The word "ketchup" is the Anglicized form of "ke-tsiap," an old Hokkien word for fish sauce. Yes, that fish sauce, the pungent brown liquid used liberally in Southeast Asian cooking. It goes by different names in different countries -- nam pla in Thailand, nuoc nam in Vietnam -- but the Chinese sailors who helped spread it across the region called it ke-tsiap. So when European traders started visiting in the 17th century, that's what they called it too.
The Brits in particular took a liking to early ketchup, which was made the same way fish sauce is made today: by salting and fermenting anchovies. They brought it back to the motherland and started experimenting with it by adding beer, mushrooms, walnuts, oysters, and various other umami-rich ingredients. In the 18th and early 19th centuries, every cook in Britain (and quite a few in America) had their own ketchup or catsup recipe. Tomatoes made an occasional appearance -- in 1812 horticulturalist James Mease published a recipe that called for tomato pulp, spices, and brandy -- but ketchup as we know it today was yet to be invented.
Looking back, omitting tomatoes seems like a weird blind spot. They're high in glutamate (i.e., umami flavor) so you'd think they’d be an obvious partner to anchovies or mushrooms. And if some people were already putting tomatoes in ketchup, why didn't it catch on straight away? One factor that might have slowed it down was the European misconception that tomatoes were related to poisonous nightshade berries.
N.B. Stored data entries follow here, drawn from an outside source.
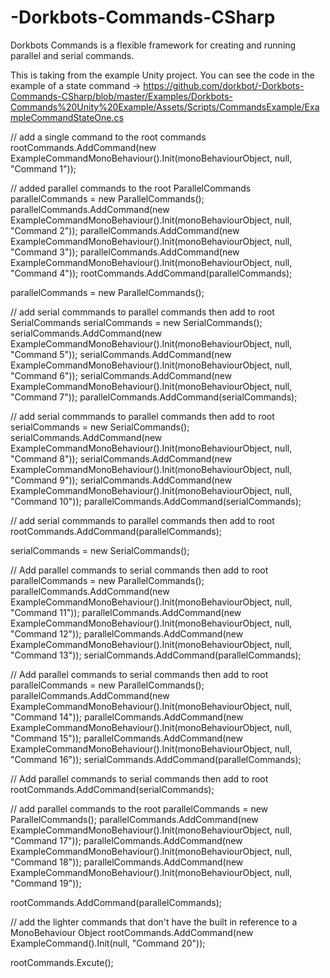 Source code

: # -Dorkbots-Commands-CSharp
Dorkbots Commands is a flexible framework for creating and running parallel and serial commands.

This is taking from the example Unity project. You can see the code in the example of a state command -> https://github.com/dorkbot/-Dorkbots-Commands-CSharp/blob/master/Examples/Dorkbots-Commands%20Unity%20Example/Assets/Scripts/CommandsExample/ExampleCommandStateOne.cs

// add a single command to the root commands
rootCommands.AddCommand(new ExampleCommandMonoBehaviour().Init(monoBehaviourObject, null, "Command 1"));

// added parallel commands to the root
ParallelCommands parallelCommands = new ParallelCommands();
parallelCommands.AddCommand(new ExampleCommandMonoBehaviour().Init(monoBehaviourObject, null, "Command 2"));
parallelCommands.AddCommand(new ExampleCommandMonoBehaviour().Init(monoBehaviourObject, null, "Command 3"));
parallelCommands.AddCommand(new ExampleCommandMonoBehaviour().Init(monoBehaviourObject, null, "Command 4"));
rootCommands.AddCommand(parallelCommands);

parallelCommands = new ParallelCommands();

// add serial commmands to parallel commands then add to root
SerialCommands serialCommands = new SerialCommands();
serialCommands.AddCommand(new ExampleCommandMonoBehaviour().Init(monoBehaviourObject, null, "Command 5"));
serialCommands.AddCommand(new ExampleCommandMonoBehaviour().Init(monoBehaviourObject, null, "Command 6"));
serialCommands.AddCommand(new ExampleCommandMonoBehaviour().Init(monoBehaviourObject, null, "Command 7"));
parallelCommands.AddCommand(serialCommands);

// add serial commmands to parallel commands then add to root
serialCommands = new SerialCommands();
serialCommands.AddCommand(new ExampleCommandMonoBehaviour().Init(monoBehaviourObject, null, "Command 8"));
serialCommands.AddCommand(new ExampleCommandMonoBehaviour().Init(monoBehaviourObject, null, "Command 9"));
serialCommands.AddCommand(new ExampleCommandMonoBehaviour().Init(monoBehaviourObject, null, "Command 10"));
parallelCommands.AddCommand(serialCommands);

// add serial commmands to parallel commands then add to root
rootCommands.AddCommand(parallelCommands);

serialCommands = new SerialCommands();

// Add parallel commands to serial commands then add to root
parallelCommands = new ParallelCommands();
parallelCommands.AddCommand(new ExampleCommandMonoBehaviour().Init(monoBehaviourObject, null, "Command 11"));
parallelCommands.AddCommand(new ExampleCommandMonoBehaviour().Init(monoBehaviourObject, null, "Command 12"));
parallelCommands.AddCommand(new ExampleCommandMonoBehaviour().Init(monoBehaviourObject, null, "Command 13"));
serialCommands.AddCommand(parallelCommands);

// Add parallel commands to serial commands then add to root
parallelCommands = new ParallelCommands();
parallelCommands.AddCommand(new ExampleCommandMonoBehaviour().Init(monoBehaviourObject, null, "Command 14"));
parallelCommands.AddCommand(new ExampleCommandMonoBehaviour().Init(monoBehaviourObject, null, "Command 15"));
parallelCommands.AddCommand(new ExampleCommandMonoBehaviour().Init(monoBehaviourObject, null, "Command 16"));
serialCommands.AddCommand(parallelCommands);

// Add parallel commands to serial commands then add to root
rootCommands.AddCommand(serialCommands);

// add parallel commands to the root
parallelCommands = new ParallelCommands();
parallelCommands.AddCommand(new ExampleCommandMonoBehaviour().Init(monoBehaviourObject, null, "Command 17"));
parallelCommands.AddCommand(new ExampleCommandMonoBehaviour().Init(monoBehaviourObject, null, "Command 18"));
parallelCommands.AddCommand(new ExampleCommandMonoBehaviour().Init(monoBehaviourObject, null, "Command 19"));

rootCommands.AddCommand(parallelCommands);

// add the lighter commands that don't have the built in reference to a MonoBehaviour Object
rootCommands.AddCommand(new ExampleCommand().Init(null, "Command 20"));

rootCommands.Excute();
Another could be that people were happy with their mushroom ketchup, which is still a thing in the UK (Heston Blumenthal, the guy behind three-Michelin-star restaurant the Fat Duck, serves it at one of his London restaurants).
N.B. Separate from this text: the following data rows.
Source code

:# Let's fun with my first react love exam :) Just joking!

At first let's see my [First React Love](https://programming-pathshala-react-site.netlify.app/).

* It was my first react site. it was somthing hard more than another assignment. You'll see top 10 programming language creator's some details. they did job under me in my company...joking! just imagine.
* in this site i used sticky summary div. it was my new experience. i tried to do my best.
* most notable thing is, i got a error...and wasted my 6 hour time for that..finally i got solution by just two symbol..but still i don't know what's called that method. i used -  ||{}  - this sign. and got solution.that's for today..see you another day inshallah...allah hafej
By the late 19th century though, tomato ketchup was firmly entrenched in British and American condimenting habits. But it was a Pittsburgh man named Henry J. Heinz in the 1870s who upped the vinegar and sugar to the levels we're used to on our burgers today. He actually did it to improve the shelf life of the sauce, which had previously relied on questionable preservatives like coal tar and sodium benzoate. It was a winning move. Heinz is now the dominant brand in America, a country where 97% of us keep ketchup in the house so we can spread it over everything we eat and then use it to shine our cars. (Seriously, is there anything we won't put ketchup on?)
America may not have invented ketchup but we perfected it. You're welcome, French fry eaters everywhere.